According to the German public broadcaster Deutsche Welle, France and Germany threatened to pull their troops that have been assisting the Malian government, which quickly reacted to say it hadn’t yet formally signed a deal with the Russians.
Wagner mercenaries have operated in Ukraine, Central African Republic (CAR), Mozambique, Libya and Syria, and have credibly been accused of war crimes.
On September 15, The Moscow Times quoted Russian presidential spokesman Dmitry Peskov as denying that Russia was in talks with Mali on military ties.
“We are in contact — including through the military — with many countries, including [on] the African continent… [t]here are no representatives of the Russian armed forces [in Mali],” Peskov was quoted telling reporters in a conference call.
Peskov reportedly also told reporters: "There are no official negotiations."

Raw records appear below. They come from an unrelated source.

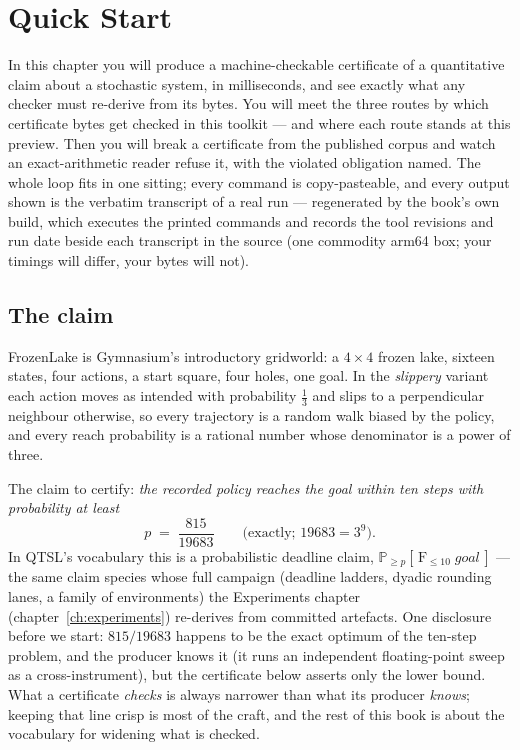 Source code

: \chapter{Quick Start}
\label{ch:qtsl-quickstart}

In this chapter you will produce a machine-checkable certificate of a
quantitative claim about a stochastic system, in milliseconds, and see
exactly what any checker must re-derive from its bytes. You will meet
the three routes by which certificate bytes get checked in this
toolkit --- and where each route stands at this preview.
Then you will break a certificate from the published corpus and watch
an exact-arithmetic reader refuse it, with the violated obligation
named. The whole loop fits in one sitting; every command is
copy-pasteable, and every output shown is the verbatim transcript of
a real run --- regenerated by the book's own build, which executes
the printed commands and records the tool revisions and run date
beside each transcript in the source (one commodity arm64 box; your
timings will differ, your bytes will not).

\section{The claim}
\label{sec:qs-claim}

FrozenLake is Gymnasium's introductory gridworld: a $4\times4$ frozen
lake, sixteen states, four actions, a start square, four holes, one
goal. In the \emph{slippery} variant each action moves as intended
with probability $\tfrac13$ and slips to a perpendicular neighbour
otherwise, so every trajectory is a random walk biased by the policy,
and every reach probability is a rational number whose denominator is
a power of three.

The claim to certify: \emph{the recorded policy reaches the goal
within ten steps with probability at least}
\[
  p \;=\; \frac{815}{19683}
  \qquad\text{(exactly; } 19683 = 3^9\text{).}
\]
In QTSL's vocabulary this is a probabilistic deadline claim,
$\mathbb{P}_{\ge p}\!\left[\,\mathrm{F}_{\le 10}\;\mathit{goal}\,\right]$
--- the same claim species whose full campaign (deadline ladders,
dyadic rounding lanes, a family of environments) the Experiments
chapter (chapter~\ref{ch:experiments}) re-derives from committed
artefacts.
One disclosure before we start: $815/19683$ happens to be the exact
optimum of the ten-step problem, and the producer knows it (it runs an
independent floating-point sweep as a cross-instrument), but the
certificate below asserts only the lower bound. What a certificate
\emph{checks} is always narrower than what its producer \emph{knows};
keeping that line crisp is most of the craft, and the rest of this
book is about the vocabulary for widening what is checked.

That denial is misleading.
Essentially, Peskov was playing a verbal shell game by mentioning “representatives of the Russian armed forces.” The supposedly “private” Wagner PMC has ties to the Russian state and defense ministry, even though Russian authorities act as if the group is independent. Using Wagner forces gives the Kremlin plausible deniability.

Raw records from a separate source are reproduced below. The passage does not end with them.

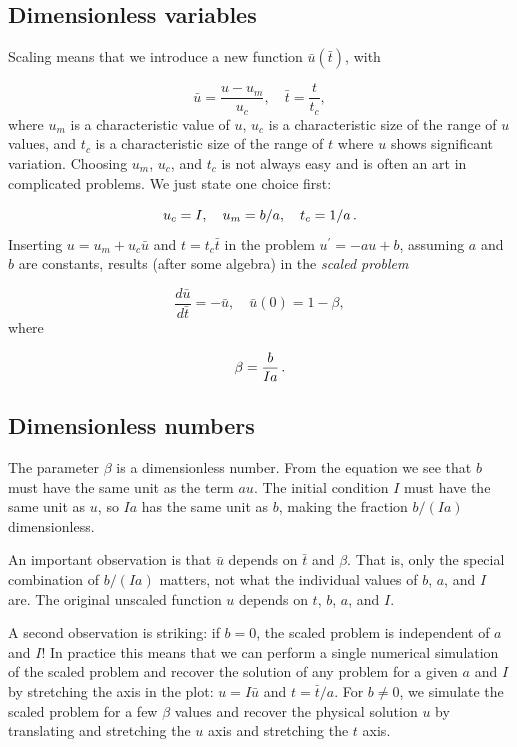 \documentclass[%
oneside,                 %
final,                   %
10pt]{article}
\begin{document}
\subsection{Dimensionless variables}

Scaling means that we introduce a new function $\bar u(\bar t)$,
with

\[ \bar u = \frac{u - u_m}{u_c},\quad \bar t = \frac{t}{t_c},\]
where $u_m$ is a characteristic value of $u$, $u_c$ is a characteristic
size of the range of $u$ values, and $t_c$ is a characteristic
size of the range of $t$ where $u$ shows significant variation.
Choosing $u_m$, $u_c$, and $t_c$ is not always easy and is often an art
in complicated problems. We just state one choice first:

\[ u_c = I,\quad u_m = b/a,\quad t_c = 1/a\tp\]
Inserting $u=u_m + u_c\bar u$ and $t=t_c\bar t$ in the problem
$u^{\prime}=-au + b$, assuming $a$ and $b$ are constants, results (after some
algebra) in the \emph{scaled problem}

\[ \frac{d\bar u}{d\bar t} = -\bar u,\quad \bar u(0)=1 - \beta,\]
where

\[ \beta = \frac{b}{Ia}\tp\]

\subsection{Dimensionless numbers}

The parameter $\beta$ is a dimensionless number. From the equation we
see that $b$ must have the same unit as the term $au$. The initial
condition $I$ must have the same unit as $u$, so $Ia$ has the same
unit as $b$, making the fraction $b/(Ia)$ dimensionless.

An important observation is that $\bar u$ depends on $\bar t$
and $\beta$.
That is, only the special combination of $b/(Ia)$ matters, not what
the individual values of $b$, $a$, and $I$ are. The original unscaled
function $u$ depends on $t$, $b$, $a$, and $I$.

A second observation is striking: if $b=0$, the scaled problem is
independent of $a$ and $I$! In practice this means that we can perform
a single numerical simulation of the scaled problem and recover the
solution of any problem for a given $a$ and $I$ by stretching the axis
in the plot: $u=I\bar u$ and $t =\bar t/a$.  For $b\neq 0$, we
simulate the scaled problem for a few $\beta$ values and recover the
physical solution $u$ by translating and stretching the $u$ axis and
stretching the $t$ axis.
\end{document}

Indeed, some analysts say Wagner PMC helps Russia dodge political liability – and make money – while intervening in various conflicts. Officially, the group is affiliated with a company owned by Yevgeny Prigozhin, a close associate of Russian President Vladimir Putin. Prigozhin also owned the so-called “troll factory” in St. Petersburg that spread disinformation on social networks and interfered in the 2016 U.S. presidential election.

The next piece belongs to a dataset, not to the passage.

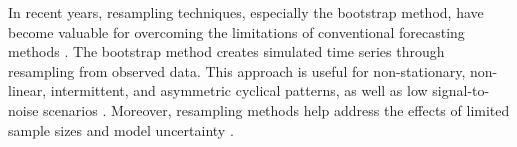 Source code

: \documentclass[ijoc,sglanonrev]{informs4}
\begin{document}


In recent years, resampling techniques, especially the bootstrap method, have become valuable for overcoming the limitations of conventional forecasting methods \citep{hasni2019spare}. The bootstrap method creates simulated time series through resampling from observed data. This approach is useful for non-stationary, non-linear, intermittent, and asymmetric cyclical patterns, as well as low signal-to-noise scenarios \citep{feliu2024enhancing, suman2024deep, kreiss2012bootstrap}. Moreover, resampling methods help address the effects of limited sample sizes \citep{davison1997bootstrap}  and model uncertainty \citep{sarris2020exploiting}. 
\end{document}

Russia has denied using Wagner mercenaries even in countries where it has an official military presence, including the Central African Republic (CAR).
In an October 2019 Russian state TV broadcast, a Russian military instructor operating in CAR denied any connections with Wagner.
Yet, in that very same program, eagle-eyed viewers spotted the Wagner logo displayed in the military facility shown in the segment.
According to The Moscow Times, Mali’s defense ministry did not deny that Mali’s government had discussions with Wagner. The newspaper cited an Agence-France Presse (AFP) report that a small Wagner team was first spotted in Mali’s capital Bamako in late 2019 after the country’s former president, Ibrahim Boubacar Keita, signed a military cooperation deal with Russia.
Rebellious military officers overthrew Keita in August 2020, and some of them may have received training in Russia under the military cooperation deal.
Several thousand French and German troops are stationed in Mali, assisting the government in fighting radical jihadists and Tuareg separatists.